La escena duró segundos, pero bastó para incendiar las redes sociales. Mientras Estados Unidos y China buscan generar mejores condiciones comerciales, Macron y sus amigos en Kiev se empolvan un poco la nariz —a decir de muchos—, mientras otros tantos defienden lo indefendible. Las versiones oficiales hablaron de un "pañuelo de papel" y de una "cuchara para revolver el café", pero la imagen quedó instalada: tres líderes europeos con expresión de haber sido sorprendidos justo antes de algo... sumamente incómodo.
Desde Rusia, por supuesto, no dejaron pasar la oportunidad. Funcionarios como María Zakharova y Margarita Simonián convirtieron el episodio en un arma retórica para reforzar la narrativa de una Europa decadente y moralmente erosionada.
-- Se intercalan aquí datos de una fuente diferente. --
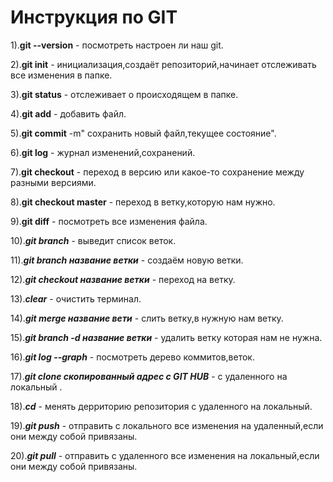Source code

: # Инструкция по GIT

1).**git --version** - посмотреть настроен ли наш git.

2).**git init** - инициализация,создаёт репозиторий,начинает отслеживать все изменения в папке.

3).**git status** - отслеживает о происходящем в папке.

4).**git add** - добавить файл.

5).**git commit** -m" сохранить новый файл,текущее состояние".

6).**git log** - журнал изменений,сохранений.

7).**git checkout** - переход в версию или какое-то сохранение между разными версиями.

8).**git checkout master** - переход в ветку,которую нам нужно.

9).**git diff** - посмотреть все изменения файла.

10).**_git branch_** - выведит список веток.

11).**_git branch название ветки_** - создаём новую ветки.

12).**_git checkout название ветки_** - переход на ветку.

13).**_clear_** - очистить терминал.

14).**_git merge название вети_** - слить ветку,в нужную нам ветку.

15).**_git branch -d название ветки_** - удалить ветку которая нам не нужна.

16).**_git log --graph_** - посмотреть дерево коммитов,веток.

17).**_git clone скопированный адрес с GIT HUB_** - с удаленного на локальный .

 18).**_cd_** - менять дерриторию репозитория с удаленного на локальный.
 
 19).**_git push_** - отправить с локального все изменения на удаленный,если они между собой привязаны.
 
 20).**_git pull_** - отправить с удаленного все изменения на локальный,если они между собой привязаны.
 
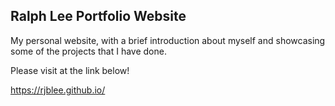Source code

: ## Ralph Lee Portfolio Website

My personal website, with a brief introduction about myself and showcasing some of the projects that I have done.

Please visit at the link below!

https://rjblee.github.io/
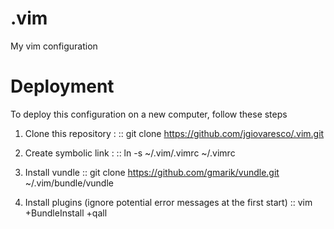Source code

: .vim
====

My vim configuration

Deployment
==========

To deploy this configuration on a new computer, follow these steps

1. Clone this repository : 
::
    git clone https://github.com/jgiovaresco/.vim.git

2. Create symbolic link :
::
    ln -s ~/.vim/.vimrc ~/.vimrc

3. Install vundle
::
    git clone https://github.com/gmarik/vundle.git ~/.vim/bundle/vundle

4. Install plugins (ignore potential error messages at the first start)
::
    vim +BundleInstall +qall
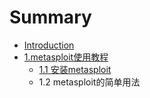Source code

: # Summary

* [Introduction](README.md)
* [1.metasploit使用教程](1metasploitshi-yong-jiao-cheng.md)
  * [1.1 安装metasploit](11-an-zhuang-metasploit.md)
  * 1.2 metasploit的简单用法

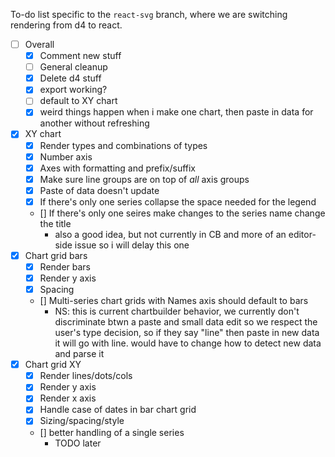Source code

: To-do list specific to the `react-svg` branch, where we are switching rendering
from d4 to react.

- [ ] Overall
	- [X] Comment new stuff
	- [ ] General cleanup
	- [X] Delete d4 stuff
	- [X] export working?
	- [ ] default to XY chart
	- [X] weird things happen when i make one chart, then paste in data for another without refreshing
- [x] XY chart
	- [x] Render types and combinations of types
	- [x] Number axis
	- [x] Axes with formatting and prefix/suffix
	- [X] Make sure line groups are on top of _all_ axis groups
	- [X] Paste of data doesn't update
	- [X] If there's only one series collapse the space needed for the legend
	- [\] If there's only one seires make changes to the series name change the title
		- also a good idea, but not currently in CB and more of an editor-side issue
			so i will delay this one
- [X] Chart grid bars
	- [X] Render bars
	- [X] Render y axis
	- [X] Spacing
	- [\] Multi-series chart grids with Names axis should default to bars
		- NS: this is current chartbuilder behavior, we currently don't discriminate
		btwn a paste and small data edit so we respect the user's type decision, so
		if they say "line" then paste in new data it will go with line. would have
		to change how to detect new data and parse it
- [X] Chart grid XY
	- [X] Render lines/dots/cols
	- [X] Render y axis
	- [X] Render x axis
	- [X] Handle case of dates in bar chart grid
	- [X] Sizing/spacing/style
	- [\] better handling of a single series
		- TODO later

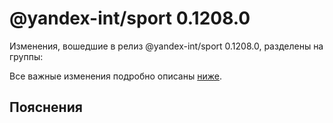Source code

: # @yandex-int/sport 0.1208.0

<!-- ЧЕЛОВЕЧЕСКОЕ ВСТУПЛЕНИЕ -->

Изменения, вошедшие в релиз @yandex-int/sport 0.1208.0, разделены на группы:

Все важные изменения подробно описаны [ниже](#Пояснения).

## Пояснения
Más allá del ruido en redes y la controversia diplomática, la comparación es inevitable: mientras en Ginebra se negocia la paz comercial, en Kiev se filman escenas dignas de una comedia política. La diferencia entre ambos escenarios refleja, en cierta forma, las prioridades —y los estilos— de liderazgo de estos tiempos.
Así, mientras el mundo intenta recuperar la cordura económica entre cifras, aranceles y pactos, algunas figuras públicas parecen más preocupadas por no estornudar ante la cámara.